> [Problem to work on]: Using the data below, restate exactly every line from the one with "This is a sample with Star Wars API" up to and including the one with "provided, just to". No picture belongs in it.

> [Rendered images with source text]:
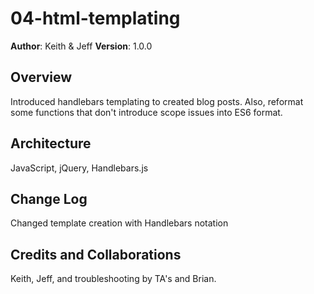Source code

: 
# 04-html-templating

**Author**: Keith & Jeff
**Version**: 1.0.0 
## Overview
  Introduced handlebars templating to created blog posts.  Also, reformat some functions that don't introduce scope issues into ES6 format.

## Architecture
JavaScript, jQuery, Handlebars.js

## Change Log
Changed template creation with Handlebars notation

## Credits and Collaborations
 Keith, Jeff, and troubleshooting by TA's and Brian.


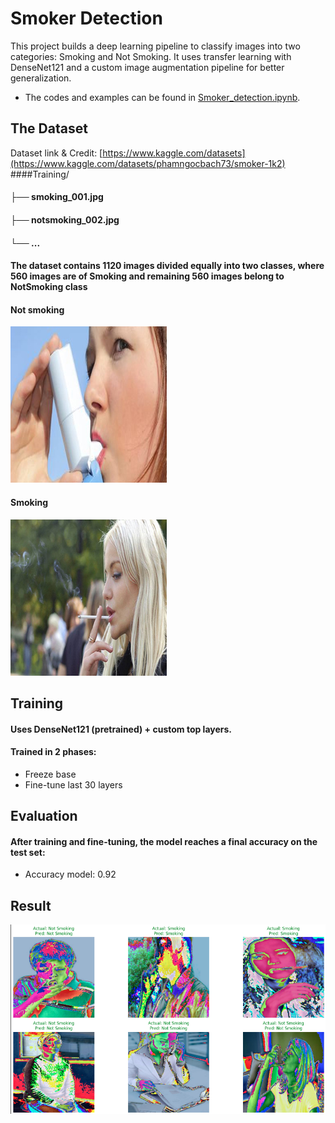 # Smoker Detection
This project builds a deep learning pipeline to classify images into two categories: Smoking and Not Smoking. It uses transfer learning with DenseNet121 and a custom image augmentation pipeline for better generalization.
- The codes and examples can be found in [Smoker_detection.ipynb](https://github.com/bachPN73/Smoker-Detection/blob/main/Smoker_detection.ipynb).
## The Dataset
Dataset link & Credit: [https://www.kaggle.com/datasets](https://www.kaggle.com/datasets/phamngocbach73/smoker-1k2)
####Training/
#### ├── smoking_001.jpg
#### ├── notsmoking_002.jpg
#### └── ...

#### The dataset contains 1120 images divided equally into two classes, where 560 images are of Smoking and remaining 560 images belong to NotSmoking class

#### Not smoking
![Result](Sample%20Data/notsmoking_0320.jpg)

#### Smoking
![Result](Sample%20Data/smoking_0464.jpg)

## Training
#### Uses DenseNet121 (pretrained) + custom top layers.
#### Trained in 2 phases:
- Freeze base
- Fine-tune last 30 layers
## Evaluation
#### After training and fine-tuning, the model reaches a final accuracy on the test set:
- Accuracy model: 0.92
## Result
![Result](Sample%20Data/Screenshot%202025-08-04%20102632.png)

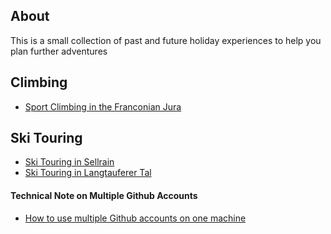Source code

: ## About

This is a small collection of past and future holiday experiences to help you plan further adventures

## Climbing

- [Sport Climbing in the Franconian Jura](./2024_05_01_frankenjura.md)

## Ski Touring

- [Ski Touring in Sellrain](./2024_03_02_sellrain.md)
- [Ski Touring in Langtauferer Tal](./2024_03_23_langtauferer_tal.md)

#### Technical Note on Multiple Github Accounts

- [How to use multiple Github accounts on one machine](https://code.tutsplus.com/quick-tip-how-to-work-with-github-and-multiple-accounts--net-22574t)
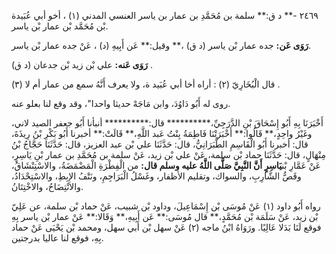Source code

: ٢٤٦٩ -** د ق:** سلمة بن مُحَمَّدِ بن عمار بن ياسر العنسي المدني (١) ، أخو أبي عُبَيدة بْن مُحَمَّد بْن عمار بْن ياسر.

**رَوَى عَن:** جده عمار بْن ياسر (د ق) ،** وقيل:** عَن أَبِيهِ (د) ، عَنْ جده عمار بْن ياسر.

**رَوَى عَنه:** علي بْن زيد بْن جدعان (د ق) .

قال الْبُخَارِيّ (٢) : أراه أخا أبي عُبَيد ة، ولا يعرف أَنَّهُ سمع من عمار أم لا (٣) .

روى له أَبُو دَاوُدَ، وابن مَاجَهْ حديثا واحدا"، وقد وقع لنا بعلو عنه.

أَخْبَرَنَا بِهِ أَبُو إِسْحَاقَ بْنِ الدَّرَجِيِّ،********** قال:********** أنبأنا أَبُو جعفر الصيد لاني، وغَيْرُ واحِدٍ،** قَالُوا:** أَخْبَرَتْنَا فَاطِمَةُ بِنْتُ عَبد اللَّهِ،** قَالَتْ:** أخبرنا أَبُو بَكْرِ بْنُ رِيذَةَ، قال: أخبرنا أَبُو الْقَاسِمِ الطَّبَرَانِيُّ، قال: حَدَّثَنَا علي بْن عبد العزيز، قال: حَدَّثَنَا حَجَّاجُ بْنُ مِنْهَالٍ، قال: حَدَّثَنَا حماد بْن سلمة، عَنْ علي بْن زيد، عَنْ سلمة بن مُحَمَّدِ بن عمار بْنِ يَاسِرٍ، عَنْ عَمَّارِ بْن**يَاسِرٍ أَنَّ النَّبِيَّ صَلَّى اللَّهُ عليه وسلم قال:** من الْفِطْرَةِ الْمَضْمَضَةُ، والاسْتِنْشَاقُ، وقَصُّ الشَّارِبِ، والسواك، وتقليم الأظفار، وغَسْلُ الْبَرَاجِمِ، ونَتْفُ الإِبِطِ، والاسْتِحْدَادُ، والانْتِضَاحُ، والاخْتِتَانُ.

رواه أَبُو داود (١) عَنْ مُوسَى بْن إِسْمَاعِيلَ، وداود بْن شبيب، عَنْ حماد بْن سلمة، عن عَلِيّ بْن زيد، عَنْ سَلَمَة بْن مُحَمَّدٍ،** قال مُوسَى:** عَن أَبِيهِ،** وَقَالا:** عَنْ عمار بْن ياسر بِهِ فوقع لَنَا بَدَلا عَالِيًا. ورَوَاهُ ابْنُ ماجه (٢) عَنْ سهل بْن أَبي سهل، ومحمد بْن يَحْيَى عَنْ حماد بِهِ، فوقع لنا عاليا بدرجتين.
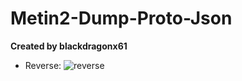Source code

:# Metin2-Dump-Proto-Json

**Created by blackdragonx61**

- Reverse:
![reverse](https://user-images.githubusercontent.com/33325253/128419644-27865761-7678-4212-a86c-f2ad1570b526.gif)
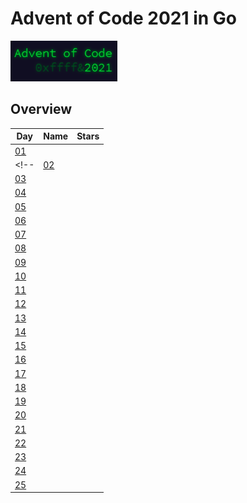 # Advent of Code 2021 in Go

![AoC Logo](assets/AoC.png)

## Overview

| Day                                        | Name | Stars |
| ------------------------------------------ | ---- | ----- |
| [01](https://adventofcode.com/2021/day/1)  |      |   |
<!-- | [02](https://adventofcode.com/2021/day/2)  |      | ⭐  |
| [03](https://adventofcode.com/2021/day/3)  |      |   |
| [04](https://adventofcode.com/2021/day/4)  |      |   |
| [05](https://adventofcode.com/2021/day/5)  |      |   |
| [06](https://adventofcode.com/2021/day/6)  |      |   |
| [07](https://adventofcode.com/2021/day/7)  |      |   |
| [08](https://adventofcode.com/2021/day/8)  |      |   |
| [09](https://adventofcode.com/2021/day/9)  |      |   |
| [10](https://adventofcode.com/2021/day/10) |      |   |
| [11](https://adventofcode.com/2021/day/11) |      |   |
| [12](https://adventofcode.com/2021/day/12) |      |   |
| [13](https://adventofcode.com/2021/day/13) |      |   |
| [14](https://adventofcode.com/2021/day/14) |      |   |
| [15](https://adventofcode.com/2021/day/15) |      |   |
| [16](https://adventofcode.com/2021/day/16) |      |   |
| [17](https://adventofcode.com/2021/day/17) |      |   |
| [18](https://adventofcode.com/2021/day/18) |      |   |
| [19](https://adventofcode.com/2021/day/19) |      |   |
| [20](https://adventofcode.com/2021/day/20) |      |   |
| [21](https://adventofcode.com/2021/day/21) |      |   |
| [22](https://adventofcode.com/2021/day/22) |      |   |
| [23](https://adventofcode.com/2021/day/23) |      |   |
| [24](https://adventofcode.com/2021/day/24) |      |   |
| [25](https://adventofcode.com/2021/day/25) |      |   | -->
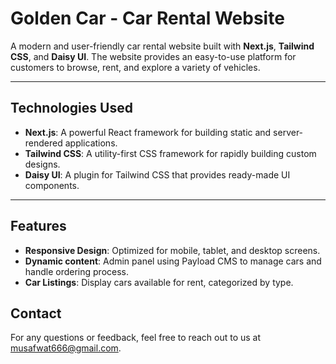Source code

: #  Golden Car - Car Rental Website

A modern and user-friendly car rental website built with **Next.js**, **Tailwind CSS**, and **Daisy UI**. The website provides an easy-to-use platform for customers to browse, rent, and explore a variety of vehicles.

---

## **Technologies Used**

- **Next.js**: A powerful React framework for building static and server-rendered applications.
- **Tailwind CSS**: A utility-first CSS framework for rapidly building custom designs.
- **Daisy UI**: A plugin for Tailwind CSS that provides ready-made UI components.

---

## **Features**

- **Responsive Design**: Optimized for mobile, tablet, and desktop screens.
- **Dynamic content**: Admin panel using Payload CMS to manage cars and handle ordering process.
- **Car Listings**: Display cars available for rent, categorized by type.


## **Contact**

For any questions or feedback, feel free to reach out to us at musafwat666@gmail.com.
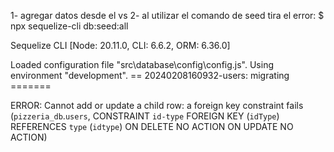 1- agregar datos desde el vs
2- al utilizar el comando de seed tira el error:
$ npx sequelize-cli db:seed:all

Sequelize CLI [Node: 20.11.0, CLI: 6.6.2, ORM: 6.36.0]

Loaded configuration file "src\database\config\config.js".
Using environment "development".
== 20240208160932-users: migrating =======

ERROR: Cannot add or update a child row: a foreign key constraint fails (`pizzeria_db`.`users`, CONSTRAINT `id-type` FOREIGN KEY (`idType`) REFERENCES 
`type` (`idtype`) ON DELETE NO ACTION ON UPDATE NO ACTION)
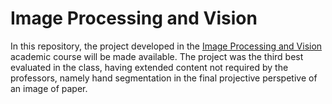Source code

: # Image Processing and Vision

In this repository, the project developed in the [Image Processing and Vision](https://fenix.tecnico.ulisboa.pt/cursos/mebiom21/disciplina-curricular/845953938490075) academic course will be made available. The project was the third best evaluated in the class, having extended content not required by the professors, namely hand segmentation in the final projective perspetive of an image of paper. 
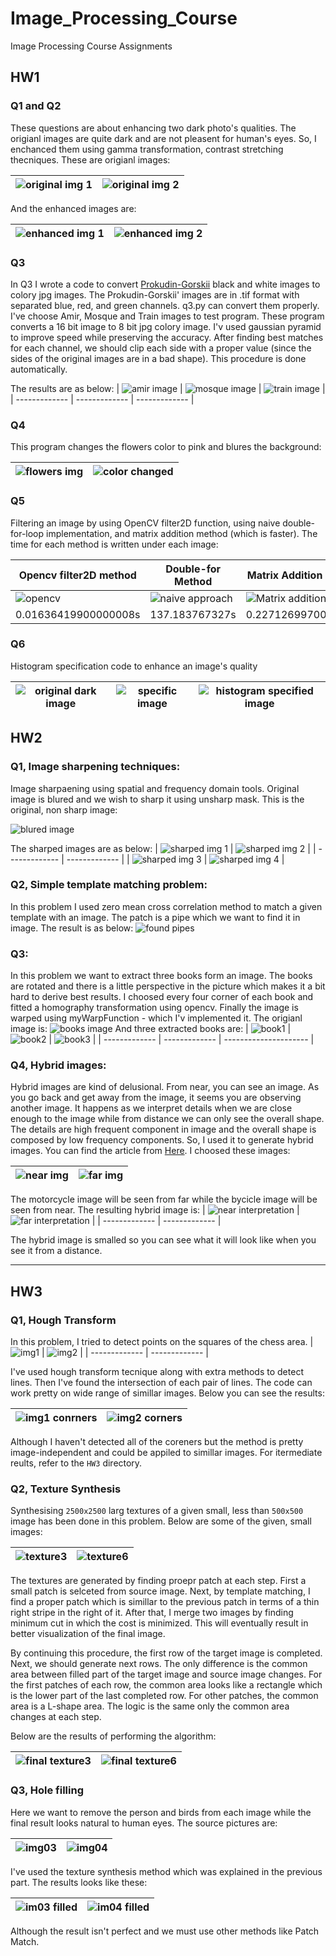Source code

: # Image_Processing_Course
Image Processing Course Assignments


## HW1
### Q1 and Q2
These questions are about enhancing two dark photo's qualities. The origianl images are quite dark and are not pleasent for human's eyes. So, I enchanced them using gamma transformation, contrast stretching thecniques. These are origianl images:

| ![](./HW1/Enhance1.JPG "original img 1")  | ![](./HW1/Enhance2.jpg "original img 2") |
| ------------- | ------------- |

And the enhanced images are:

| ![](./HW1/res01.jpg "enhanced img 1")  | ![](./HW1/res02.jpg "enhanced img 2") |
| ------------- | ------------- |

### Q3
In Q3 I wrote a code to convert [Prokudin-Gorskii](https://www.loc.gov/pictures/collection/prok/ "Prokudin-Gorskii images") black and white images to colory jpg images. The Prokudin-Gorskii' images are in .tif format with separated blue, red, and green channels. q3.py can convert them properly. I've choose Amir, Mosque and Train images to test program. These program converts a 16 bit image to 8 bit jpg colory image. I'v used gaussian pyramid to improve speed while preserving the accuracy. After finding best matches for each channel, we should clip each side with a proper value (since the sides of the original images are in a bad shape). This procedure is done automatically. 

The results are as below:
| ![](./HW1/res03-Amir.jpg "amir image")  | ![](./HW1/res03-Mosque.jpg "mosque image") | ![](./HW1/res03-Train.jpg "train image") |
| ------------- | ------------- | ------------- |


### Q4
This program changes the flowers color to pink and blures the background:

| ![](./HW1/Flowers.jpg "flowers img")  | ![](./HW1/res06.jpg "color changed") |
| ------------- | ------------- |

### Q5
Filtering an image by using OpenCV filter2D function, using naive double-for-loop implementation, and matrix addition method (which is faster). The time for each method is written under each image:

| Opencv filter2D method | Double-for Method | Matrix Addition Method |
| ------------- | ------------- | ------------- |
| ![](./HW1/res07.jpg "opencv")  | ![](./HW1/res08.jpg "naive approach") | ![](./HW1/res09.jpg "Matrix addition") |
| ‫‪0.01636419900000008‬‬s | ‫‪137.183767327‬‬s | ‫‪0.2271269970000276‬‬s |

### Q6
Histogram specification code to enhance an image's quality

| ![](./HW1/Dark.jpg "original dark image")  | ![](./HW1/Pink.jpg "specific image") | ![](./HW1/res11.jpg "histogram specified image") | 
| ------------- | ------------- | ------------- |

## HW2

### Q1, Image sharpening techniques:
Image sharpaening using spatial and frequency domain tools. Original image is blured and we wish to sharp it using unsharp mask. This is the original, non sharp image:

![blured image](./HW2/flowers.blur.png "original image")

The sharped images are as below:
| ![](./HW2/res04.jpg "sharped img 1")  | ![](./HW2/res07.jpg "sharped img 2") |
| ------------- | ------------- |
| ![](./HW2/res11.jpg "sharped img 3")  | ![](./HW2/res14.jpg "sharped img 4")  |

### Q2, Simple template matching problem:
In this problem I used zero mean cross correlation method to match a given template with an image. The patch is a pipe which we want to find it in image. The result is as below:
![](./HW2/res15.jpg "found pipes")

### Q3:
In this problem we want to extract three books form an image. The books are rotated and there is a little perspective in the picture which makes it a bit hard to derive best results. I choosed every four corner of each book and fitted a homography transformation using opencv. Finally the image is warped using myWarpFunction - which I'v implemented it. The origianl image is:
![](./HW2/books.jpg "books image")
And three extracted books are:
| ![](./HW2/res16.jpg "book1")  | ![](./HW2/res17.jpg "book2") | ![](./HW2/res18.jpg "book3") |
| ------------- | ------------- | --------------------- |

### Q4, Hybrid images:
Hybrid images are kind of delusional. From near, you can see an image. As you go back and get away from the image, it seems you are observing another image. It happens as we interpret details when we are close enough to the image while from distance we can only see the overall shape. The details are high frequent component in image and the overall shape is composed by low frequency components. So, I used it to generate hybrid images. You can find the article from [Here](https://stanford.edu/class/ee367/reading/OlivaTorralb_Hybrid_Siggraph06.pdf "Hybrid images article"). I choosed these images:

| ![](./HW2/res19-near.jpg "near img")  | ![](./HW2/res20-far.jpg "far img") |
| ------------- | ------------- |

The motorcycle image will be seen from far while the bycicle image will be seen from near. The resulting hybrid image is:
| ![](./HW2/res30-hybrid-near.jpg "near interpretation")  | ![](./HW2/res31-hybrid-far.jpg "far interpretation") |
| ------------- | ------------- |

The hybrid image is smalled so you can see what it will look like when you see it from a distance.

---
## HW3

### Q1, Hough Transform

In this problem, I tried to detect points on the squares of the chess area.
| ![](./HW3/im01.jpg "img1")  | ![](./HW3/im02.jpg "img2") |
| ------------- | ------------- |

I've used hough transform tecnique along with extra methods to detect lines. Then I've found the intersection of each pair of lines. The code can work pretty on wide range of simillar images. Below you can see the results:

| ![](./HW3/res09-corners.jpg "img1 conrners")  | ![](./HW3/res10-corners.jpg "img2 corners") |
| ------------- | ------------- |

Although I haven't detected all of the coreners but the method is pretty image-independent and could be appiled to simillar images. For itermediate reults, refer to the `HW3` directory.

### Q2, Texture Synthesis
Synthesising `2500x2500` larg textures of a given small, less than `500x500` image has been done in this problem. Below are some of the given, small images:

| ![](./HW3/textures/texture03.jpg "texture3")  | ![](./HW3/textures/texture06.jpg "texture6") |
| ------------- | ------------- |

The textures are generated by finding proepr patch at each step. First a small patch is selceted from source image. Next, by template matching, I find a proper patch which is simillar to the previous patch in terms of a thin right stripe in the right of it. After that, I merge two images by finding minimum cut in which the cost is minimized. This will eventually result in better visualization of the final image. 

By continuing this procedure, the first row of the target image is completed. Next, we should generate next rows. The only difference is the common area between filled part of the target image and source image changes. For the first patches of each row, the common area looks like a rectangle which is the lower part of the last completed row. For other patches, the common area is a L-shape area. The logic is the same only the common area changes at each step. 

Below are the results of performing the algorithm:

| ![](./HW3/res11.jpg "final texture3")  | ![](./HW3/res12.jpg "final texture6") |
| ------------- | ------------- |


### Q3, Hole filling
Here we want to remove the person and birds from each image while the final result looks natural to human eyes. The source pictures are:

| ![](./HW3/im03.jpg "img03")  | ![](./HW3/im04.jpg "img04") |
| ------------- | ------------- |

I've used the texture synthesis method which was explained in the previous part. The results looks like these:


| ![](./HW3/res15.jpg "im03 filled")  | ![](./HW3/res16.jpg "im04 filled") |
| ------------- | ------------- |

Although the result isn't perfect and we must use other methods like Patch Match.




























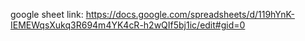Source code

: google sheet link: https://docs.google.com/spreadsheets/d/119hYnK-IEMEWqsXukq3R694m4YK4cR-h2wQIf5bj1ic/edit#gid=0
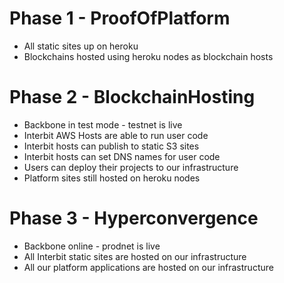 # Phase 1 - ProofOfPlatform
- All static sites up on heroku
- Blockchains hosted using heroku nodes as blockchain hosts

# Phase 2 - BlockchainHosting
- Backbone in test mode - testnet is live
- Interbit AWS Hosts are able to run user code
- Interbit hosts can publish to static S3 sites
- Interbit hosts can set DNS names for user code
- Users can deploy their projects to our infrastructure
- Platform sites still hosted on heroku nodes

# Phase 3 - Hyperconvergence
- Backbone online - prodnet is live
- All Interbit static sites are hosted on our infrastructure
- All our platform applications are hosted on our infrastructure
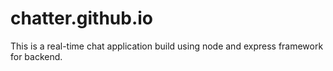 # chatter.github.io
This is a real-time chat application build using node and express framework for backend.
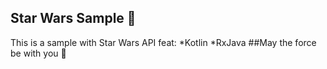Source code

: ## Star Wars Sample 🚀
This is a sample with Star Wars API
feat: 
*Kotlin
*RxJava
##May the force be with you 🌮 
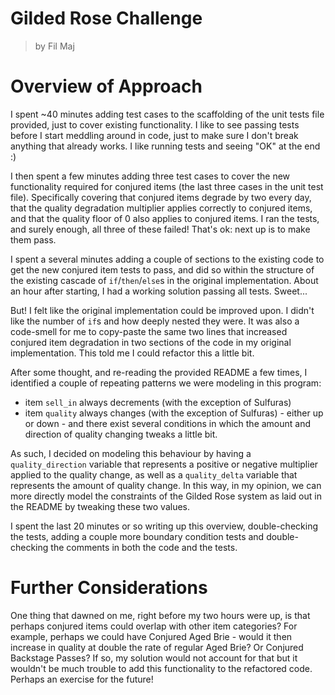 # Gilded Rose Challenge

> by Fil Maj

# Overview of Approach

I spent ~40 minutes adding test cases to the scaffolding of the unit tests file
provided, just to cover existing functionality. I like to see passing tests
before I start meddling around in code, just to make sure I don't break anything
that already works. I like running tests and seeing "OK" at the end :)

I then spent a few minutes adding three test cases to cover the new
functionality required for conjured items (the last three cases in the unit test
file). Specifically covering that conjured items degrade by two every day, that
the quality degradation multiplier applies correctly to conjured items, and that
the quality floor of 0 also applies to conjured items. I ran the tests, and
surely enough, all three of these failed! That's ok: next up is to make them
pass.

I spent a several minutes adding a couple of sections to the existing code to get
the new conjured item tests to pass, and did so within the structure of the existing
cascade of `if`/`then`/`else`s in the original implementation. About an hour after
starting, I had a working solution passing all tests. Sweet...

But! I felt like the original implementation could be improved upon. I didn't
like the number of `if`s and how deeply nested they were. It was also a
code-smell for me to copy-paste the same two lines that increased conjured item
degradation in two sections of the code in my original implementation. This told
me I could refactor this a little bit.

After some thought, and re-reading the provided README a few times, I identified
a couple of repeating patterns we were modeling in this program:

- item `sell_in` always decrements (with the exception of Sulfuras)
- item `quality` always changes (with the exception of Sulfuras) - either up or
    down - and there exist several conditions in which the amount and direction
    of quality changing tweaks a little bit.

As such, I decided on modeling this behaviour by having a `quality_direction`
variable that represents a positive or negative multiplier applied to the
quality change, as well as a `quality_delta` variable that represents the amount
of quality change. In this way, in my opinion, we can more directly model the
constraints of the Gilded Rose system as laid out in the README by tweaking
these two values.

I spent the last 20 minutes or so writing up this overview, double-checking the
tests, adding a couple more boundary condition tests and double-checking the
comments in both the code and the tests.

# Further Considerations

One thing that dawned on me, right before my two hours were up, is that perhaps
conjured items could overlap with other item categories? For example, perhaps we
could have Conjured Aged Brie - would it then increase in quality at double the
rate of regular Aged Brie? Or Conjured Backstage Passes? If so, my solution
would not account for that but it wouldn't be much trouble to add this
functionality to the refactored code. Perhaps an exercise for the future!
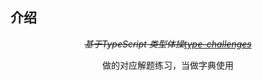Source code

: 
## 介绍

<p align='center'>
  <del><em>基于TypeScript 类型体操<a href="https://github.com/type-challenges/type-challenges">type-challenges</a></em></del>
</p>
<p align='center'>
  做的对应解题练习，当做字典使用
</p>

> [Answer area]:
This is a sample with Star Wars API
feat: 
*Kotlin
*RxJava
##May the force be with you 🌮 
 # Gilded Rose Challenge

> by Fil Maj

# Overview of Approach

I spent ~40 minutes adding test cases to the scaffolding of the unit tests file
provided, just to cover existing functionality. I like to see passing tests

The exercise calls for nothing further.